**AVAILABLE DATA**
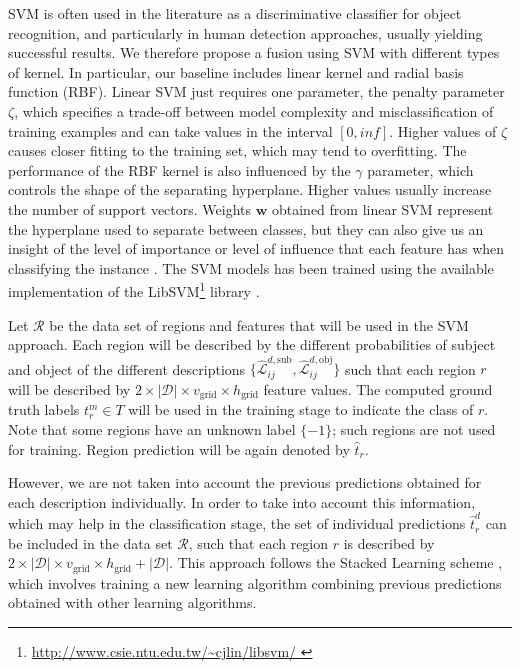 \documentclass[10pt,twocolumn,letterpaper]{article}
\begin{document}
SVM is often used in the literature as a discriminative classifier for object recognition, and particularly in human detection approaches, usually yielding successful results.  We therefore propose a fusion using SVM with different types of kernel. In particular, our baseline includes linear kernel and radial basis function (RBF). Linear SVM just requires one parameter, the penalty parameter $\zeta$, which specifies a trade-off between model complexity and misclassification of training examples and can take values in the interval $[0, inf]$. Higher values of $\zeta$ causes closer fitting to the training set, which may tend to overfitting. The performance of the RBF kernel is also influenced by the $\gamma$ parameter, which controls the shape of the separating hyperplane. Higher values usually increase the number of support vectors. Weights $\mathbf{w}$ obtained from linear SVM represent the hyperplane used to separate between classes, but they can also give us an insight of the level of importance or level of influence that each feature has when classifying the instance \cite{guyon2003introduction}. The SVM models has been trained using the available implementation of the LibSVM\footnote{\url{http://www.csie.ntu.edu.tw/~cjlin/libsvm/ }} library \cite{chang2011libsvm}.


Let $\mathcal{R}$ be the data set of regions and features that will be used in the SVM approach. Each region will be described by the different probabilities of subject and object of the different descriptions $\{\hat{\mathcal{L}}_{ij}^{d,\mathrm{sub}}, \hat{\mathcal{L}}_{ij}^{d,\mathrm{obj}}\}$ such that each region $r$ will be described by $2 \times |\mathcal{D}| \times v_\mathrm{grid} \times h_\mathrm{grid}$ feature values. The computed ground truth labels $t_{r}^{m} \in T$ will be used in the training stage to indicate the class of $r$. Note that some regions have an unknown label $\{-1\}$; such regions are not used for training. Region prediction will be again denoted by $\hat{t}_r$.

However, we are not taken into account the previous predictions obtained for each description individually. In order to take into account this information, which may help in the classification stage, the set of individual predictions $\hat{t}_{r}^{d}$ can be included in the data set $\mathcal{R}$, such that each region $r$ is described by $2 \times |\mathcal{D}| \times v_\mathrm{grid} \times h_\mathrm{grid} + |\mathcal{D}|$. This approach follows the Stacked Learning scheme \cite{cohen2005stacked, gatta2011multi}, which involves training a new learning algorithm combining previous predictions obtained with other learning algorithms. 
\end{document}
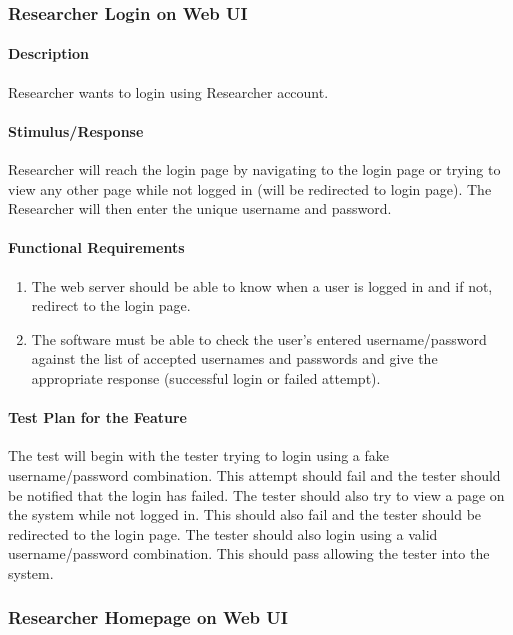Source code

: \documentclass{article}
\begin{document}
\subsubsection{Researcher Login on Web UI}\label{sec: Researcher Login}

\paragraph{Description}
Researcher wants to login using Researcher account.

\paragraph{Stimulus/Response}
Researcher will reach the login page by navigating to the login page or trying to view any other page while not logged in (will be redirected to login page).  The Researcher will then enter the unique username and password.

\paragraph{Functional Requirements}
\begin{enumerate}
\item The web server should be able to know when a user is logged in and if not, redirect to the login page.
\item The software must be able to check the user's entered username/password against the list of accepted usernames and passwords and give the appropriate response (successful login or failed attempt).
\end{enumerate}

\paragraph{Test Plan for the Feature}
The test will begin with the tester trying to login using a fake username/password combination.  This attempt should fail and the tester should be notified that the login has failed.  The tester should also try to view a page on the system while not logged in.  This should also fail and the tester should be redirected to the login page.  The tester should also login using a valid username/password combination.  This should pass allowing the tester into the system.


\subsubsection{Researcher Homepage on Web UI}\label{sec: Researcher Homepage}
\end{document}
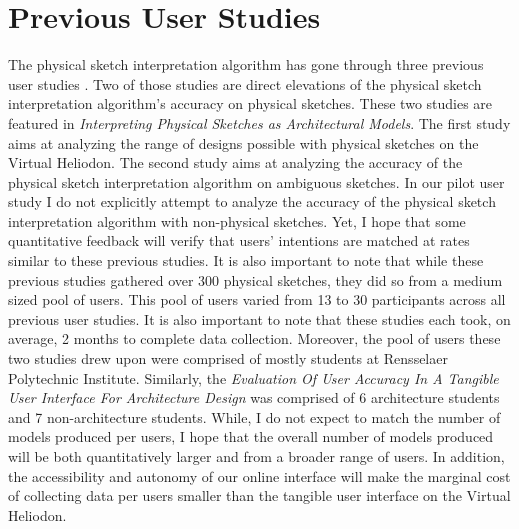 \section{Previous User Studies}
	The physical sketch interpretation algorithm has gone through three previous user studies \cite{cutler2010interpreting,nasman2013evaluation}.
	Two of those studies are direct elevations of the physical sketch interpretation algorithm's accuracy on physical sketches.
	These two studies are featured in \textit{Interpreting Physical Sketches as Architectural Models}\cite{cutler2010interpreting}.
	The first study aims at analyzing the range of designs possible with physical sketches on the Virtual Heliodon.
	The second study aims at analyzing the accuracy of the physical sketch interpretation algorithm on ambiguous sketches.
	In our pilot user study I do not explicitly attempt to analyze the accuracy of the physical sketch interpretation algorithm with non-physical sketches. Yet, I hope that some quantitative feedback will verify that users' intentions are matched at rates similar to these previous studies.
	It is also important to note that while these previous studies gathered over 300 physical sketches, they did so from a medium sized pool of users.
	This pool of users varied from 13 to 30 participants across all previous user studies.
	It is also important to note that these studies each took, on average, 2 months to complete data collection. Moreover, the pool of users these two studies drew upon were comprised of mostly students at Rensselaer Polytechnic Institute.
	Similarly, the \textit{Evaluation Of User Accuracy In A Tangible User Interface For Architecture Design} was comprised of 6 architecture students and 7 non-architecture students. While, I do not expect to match the number of models produced per users, I hope that the overall number of models produced will be both quantitatively larger and from a broader range of users.
	In addition, the accessibility and autonomy of our online interface will make the marginal cost of collecting data per users smaller than the tangible user interface on the Virtual Heliodon.

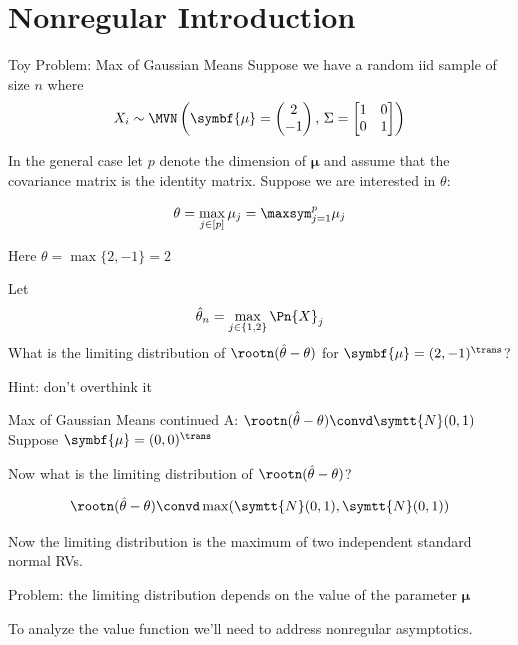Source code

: \documentclass[aspectratio=169, professionalfonts]{beamer}
\begin{document}
\section{Nonregular Introduction}
\begin{frame}{Toy Problem: Max of Gaussian Means}
	Suppose we have a random iid sample of size $n$ where
	\begin{equation*}
		X_i \sim \MVN \left(\symbf{\mu} = \begin{pmatrix}2 \\ -1 \end{pmatrix},\, \Sigma = \begin{bmatrix}1 & 0
               \\ 0 & 1\end{bmatrix} \right)
	\end{equation*}

	\vfill
	\pause

	In the general case let $p$ denote the dimension of $\symbf{\mu}$ and assume
	that the covariance matrix is the identity matrix. Suppose we are interested
	in $\theta$:

	$$\theta = \max_{j \in
			[p]} \mu_j = \maxsym_{j = 1}^{p} \mu_j$$
	\vfill

	Here $\theta = \max \{2, -1\} = 2$

	\vfill
	\pause
	Let $$\hat{\theta}_n = \max_{j \in \{1, 2 \}} \Pn {X}_j $$
	\vfill
	\pause
	What is the limiting distribution of $\rootn (\hat{\theta} - \theta)$ for $\symbf{\mu} =
		(2, -1 )^{\trans}$?

	Hint: don't overthink it
\end{frame}

\begin{frame}{Max of Gaussian Means continued}
	A: $\rootn (\hat{\theta} - \theta) \convd \symtt{N}(0, 1)$
	\pause
	\vfill
	Suppose $\symbf{\mu} = (0 , 0)^{\trans}$

	Now what is the limiting distribution of $ \rootn (\hat{\theta} - \theta)$?

	\vfill \pause

	$$\rootn (\hat{\theta} - \theta) \convd \max(\symtt{N}(0, 1), \symtt{N}(0, 1))$$

	Now the limiting distribution is the maximum of two independent standard
	normal RVs.

	\vfill \pause

	Problem: the limiting distribution depends on the value of the parameter
	$\symbf{\mu}$

	\vfill

	To analyze the value function we'll need to address nonregular asymptotics.
\end{frame}
\end{document}
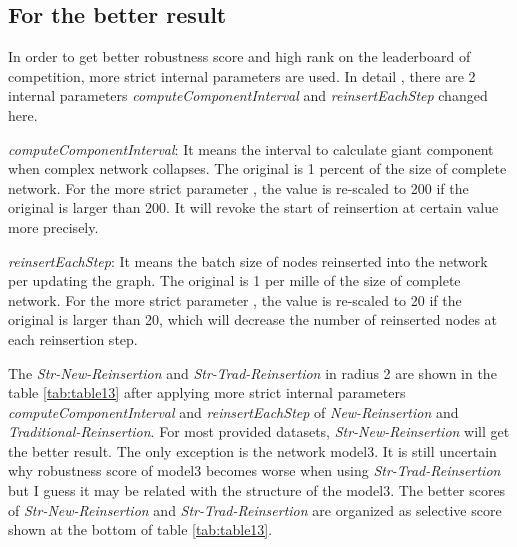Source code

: \documentclass{article}
\begin{document}
	 
	 
	\subsection{For the better result}
	 

	In order to get better robustness score and high rank on the leaderboard of competition, more strict internal parameters are used. In detail , there are 2 internal parameters \textit{computeComponentInterval} and \textit{reinsertEachStep} changed here.
		
	\begin{enumerate}
		\begin{item}
			\textit{computeComponentInterval}: It means the interval to calculate giant component when complex network collapses. The original is 1 percent of the size of complete network. For the more strict parameter , the value is re-scaled to 200 if the original is larger than 200. It will revoke the start of reinsertion at certain value more precisely.
		\end{item}
		\begin{item}
			\textit{reinsertEachStep}: It means the batch size of nodes reinserted into the network per updating the graph. The original is 1 per mille of the size of complete network. For the more strict parameter , the value is re-scaled to 20 if the original is larger than 20, which will decrease the number of reinserted nodes at each reinsertion step.
		\end{item}		
		
	\end{enumerate}			
		
	The \textit{Str-New-Reinsertion} and \textit{Str-Trad-Reinsertion} in radius 2 are shown in the table \ref{tab:table13} after applying more strict internal parameters  \textit{computeComponentInterval} and \textit{reinsertEachStep} of \textit{New-Reinsertion} and \textit{Traditional-Reinsertion}. For most provided datasets, \textit{Str-New-Reinsertion} will get the better result. The only exception is the network model3. It is still uncertain why robustness score of model3 becomes worse when using \textit{Str-Trad-Reinsertion} but I guess it may be related with the structure of the model3. The better scores of \textit{Str-New-Reinsertion} and \textit{Str-Trad-Reinsertion} are organized as selective score shown at the bottom of table \ref{tab:table13}.
	 
\end{document}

**WHAT IS EXPECTED**
Filter the records for lines containing the word "rootn" and copy each one.

**SOLUTION BELOW**
	What is the limiting distribution of $\rootn (\hat{\theta} - \theta)$ for $\symbf{\mu} =
	A: $\rootn (\hat{\theta} - \theta) \convd \symtt{N}(0, 1)$
	Now what is the limiting distribution of $ \rootn (\hat{\theta} - \theta)$?
	$$\rootn (\hat{\theta} - \theta) \convd \max(\symtt{N}(0, 1), \symtt{N}(0, 1))$$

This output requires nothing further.